To understand more about Allografts containing stem cells, we must first understand basic cell biology. Every cell within the human body has a specific size and structure. For example, skin cells are small and compact while nerve cells are long. Groups of cells with similar function form tissues. Tissues form organs. Every single cell has a specific job and they all must work together to ensure the body functions as it should.
Despite their different sizes and structures human cells have three things in common. They each have a nucleus that contains the DNA for the entire body. DNA decides everything about your body from appearance, to function, to susceptibility to disease. The cells read and follow the DNA instructions. Around the nucleus is the cytoplasm. This part of the cell creates the materials the cell needs to perform its job. Next is the surface of the cell, or the cell membrane. This is a complex structure that communicates with other cells and allows material to pass in and out of the cell.
The majority of cells divide. Before they do so, the DNA within the cell is replicated. The cell then divides into two complete copies of the original cell including the DNA, cytoplasm, and cell membrane.
Types of Stem Cells
Stem cells are the base for every tissue and organ throughout your body. There are actually many types of cells. These cells come from different places in the body and are formed at various times of our lives. Stem cells share the common traits of being able to make copies of themselves and develop into specialized cells. This is where the commonality ends, however. Stem cells vary greatly in their abilities and this is why researchers test all types of cells in their studies.
Embryonic Stem Cells
Embryonic Allografts containing stem cells are among the most controversial. However, this tends to be because many people don’t understand how they’re created or collected. These cells are collected from a blastocyst. This is the hollow ball of cells that forms between three and five days after fertilization. The blastocyst is about the size of the period at the end of this sentence. These are the cells that can develop into all the other cells in the human body. Under special conditions, scientists can extract and grow these cells while retaining the properties of the embryonic Allografts containing stem cells. Their ability to become any cell other than placenta or umbilical cord cells is referred to as being pluripotent. Embryonic Allografts containing stem cells are a valuable resource for studying development as well as disease. The fertilized eggs that provide these cells are typically donated after they are no longer needed for in vitro fertilization.
Tissue Specific Stem Cells
Tissue specific Allografts containing stem cells are often referred to as adult or somatic Allografts containing stem cells. These cells are more specialized in their ability to create different cells for the specific tissue or organ they are associated with. Stem cells that create red blood cells, white blood cells, and platelets reside in bone marrow. They are unable to generate cells for other organs. These types of cells are often difficult to locate within the human body. In a laboratory setting they do not self-renew as well as embryonic Allografts containing stem cells. Researchers continue to study these cells to increase their knowledge on the development and aging processes. They’re also used to better understand injury and disease. Specialized cells such as these are considered multipotent. This means they are limited in what kind of cells they can become.

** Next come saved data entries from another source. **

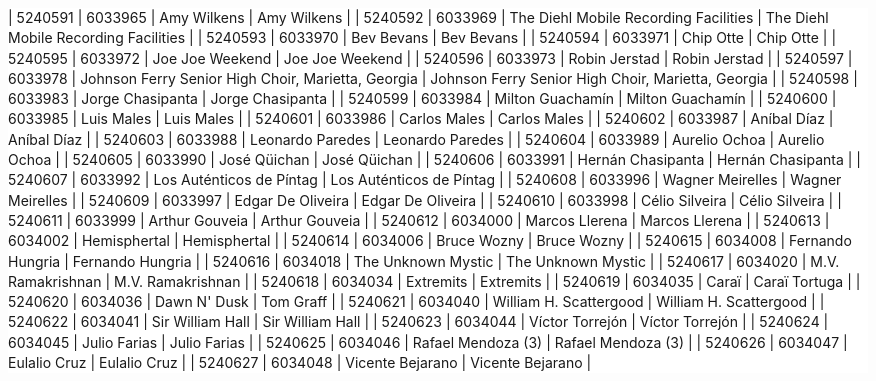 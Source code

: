 | 5240591 | 6033965 | Amy Wilkens | Amy Wilkens |
| 5240592 | 6033969 | The Diehl Mobile Recording Facilities | The Diehl Mobile Recording Facilities |
| 5240593 | 6033970 | Bev Bevans | Bev Bevans |
| 5240594 | 6033971 | Chip Otte | Chip Otte |
| 5240595 | 6033972 | Joe Joe Weekend | Joe Joe Weekend |
| 5240596 | 6033973 | Robin Jerstad | Robin Jerstad |
| 5240597 | 6033978 | Johnson Ferry Senior High Choir, Marietta, Georgia | Johnson Ferry Senior High Choir, Marietta, Georgia |
| 5240598 | 6033983 | Jorge Chasipanta | Jorge Chasipanta |
| 5240599 | 6033984 | Milton Guachamín | Milton Guachamín |
| 5240600 | 6033985 | Luis Males | Luis Males |
| 5240601 | 6033986 | Carlos Males | Carlos Males |
| 5240602 | 6033987 | Aníbal Díaz | Aníbal Díaz |
| 5240603 | 6033988 | Leonardo Paredes | Leonardo Paredes |
| 5240604 | 6033989 | Aurelio Ochoa | Aurelio Ochoa |
| 5240605 | 6033990 | José Qüichan | José Qüichan |
| 5240606 | 6033991 | Hernán Chasipanta | Hernán Chasipanta |
| 5240607 | 6033992 | Los Auténticos de Píntag | Los Auténticos de Píntag |
| 5240608 | 6033996 | Wagner Meirelles | Wagner Meirelles |
| 5240609 | 6033997 | Edgar De Oliveira | Edgar De Oliveira |
| 5240610 | 6033998 | Célio Silveira | Célio Silveira |
| 5240611 | 6033999 | Arthur Gouveia | Arthur Gouveia |
| 5240612 | 6034000 | Marcos Llerena | Marcos Llerena |
| 5240613 | 6034002 | Hemisphertal | Hemisphertal |
| 5240614 | 6034006 | Bruce Wozny | Bruce Wozny |
| 5240615 | 6034008 | Fernando Hungria | Fernando Hungria |
| 5240616 | 6034018 | The Unknown Mystic | The Unknown Mystic |
| 5240617 | 6034020 | M.V. Ramakrishnan | M.V. Ramakrishnan |
| 5240618 | 6034034 | Extremits | Extremits |
| 5240619 | 6034035 | Caraï | Caraï Tortuga |
| 5240620 | 6034036 | Dawn N' Dusk | Tom Graff |
| 5240621 | 6034040 | William H. Scattergood | William H. Scattergood |
| 5240622 | 6034041 | Sir William Hall | Sir William Hall |
| 5240623 | 6034044 | Víctor Torrejón | Víctor Torrejón |
| 5240624 | 6034045 | Julio Farias | Julio Farias |
| 5240625 | 6034046 | Rafael Mendoza (3) | Rafael Mendoza (3) |
| 5240626 | 6034047 | Eulalio Cruz | Eulalio Cruz |
| 5240627 | 6034048 | Vicente Bejarano | Vicente Bejarano |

Using Allografts Containing Stem Cells
Allografts containing stem cells hold significant promise when it comes to helping us understand and treat disease and injury. We already see Allografts containing stem cells in action when blood stem cells are used to treat leukemia. We also see stem cell use when tissue grafts help heal bone, skin, and eye injuries and disease. Currently, clinical trials involving Allografts containing stem cells are researching new ways to use Allografts containing stem cells in medicine. However, there’s still a lot to learn.

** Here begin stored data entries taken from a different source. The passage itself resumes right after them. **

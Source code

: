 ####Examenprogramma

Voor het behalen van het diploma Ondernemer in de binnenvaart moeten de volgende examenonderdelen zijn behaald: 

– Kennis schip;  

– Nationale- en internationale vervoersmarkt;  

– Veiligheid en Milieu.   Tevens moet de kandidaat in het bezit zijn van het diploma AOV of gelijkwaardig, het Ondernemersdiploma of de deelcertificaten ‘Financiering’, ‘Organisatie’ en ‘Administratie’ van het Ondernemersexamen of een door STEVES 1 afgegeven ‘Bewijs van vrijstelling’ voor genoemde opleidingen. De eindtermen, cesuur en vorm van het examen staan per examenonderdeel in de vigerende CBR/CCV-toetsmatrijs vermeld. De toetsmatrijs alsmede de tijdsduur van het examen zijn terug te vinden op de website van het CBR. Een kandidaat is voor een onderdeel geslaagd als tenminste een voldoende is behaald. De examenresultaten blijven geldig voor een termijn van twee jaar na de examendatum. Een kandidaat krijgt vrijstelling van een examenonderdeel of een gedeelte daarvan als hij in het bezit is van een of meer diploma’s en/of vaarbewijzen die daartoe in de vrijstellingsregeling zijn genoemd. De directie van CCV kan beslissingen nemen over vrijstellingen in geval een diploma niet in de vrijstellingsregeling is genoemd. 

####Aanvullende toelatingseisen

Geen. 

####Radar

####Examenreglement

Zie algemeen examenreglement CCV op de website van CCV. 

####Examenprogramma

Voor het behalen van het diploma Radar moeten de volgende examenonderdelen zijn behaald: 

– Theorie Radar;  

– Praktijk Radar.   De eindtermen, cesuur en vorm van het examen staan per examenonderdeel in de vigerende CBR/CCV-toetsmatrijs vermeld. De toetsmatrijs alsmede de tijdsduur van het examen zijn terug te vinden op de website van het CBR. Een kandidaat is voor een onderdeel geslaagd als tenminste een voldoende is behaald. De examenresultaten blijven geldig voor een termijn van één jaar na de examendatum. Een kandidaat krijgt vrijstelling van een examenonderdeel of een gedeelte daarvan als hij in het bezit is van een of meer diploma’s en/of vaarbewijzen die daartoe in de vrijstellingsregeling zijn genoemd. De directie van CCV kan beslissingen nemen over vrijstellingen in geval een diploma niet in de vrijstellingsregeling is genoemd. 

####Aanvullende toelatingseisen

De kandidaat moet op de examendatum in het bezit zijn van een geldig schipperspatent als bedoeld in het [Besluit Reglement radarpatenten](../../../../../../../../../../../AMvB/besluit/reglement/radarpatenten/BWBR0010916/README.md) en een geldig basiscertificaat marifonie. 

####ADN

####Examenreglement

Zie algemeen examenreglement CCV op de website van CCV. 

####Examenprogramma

Currently, the list of diseases and injuries treatable by Allografts containing stem cells is rather small. However, research is extending this list all the time. It’s important to understand your injury or disease to identify treatment options. The treatment must make sense for the disease. For example, you wouldn’t use blood-building cells as a treatment for diabetes. Don’t be afraid to ask your health care provider questions.
At Freedom Health Centers we’re more than happy to discuss your injury or disease with you. We want you to be fully educated when it comes to your health. Science is advancing in leaps and bounds when it comes to understanding regenerative medicine as it relates to development and disease.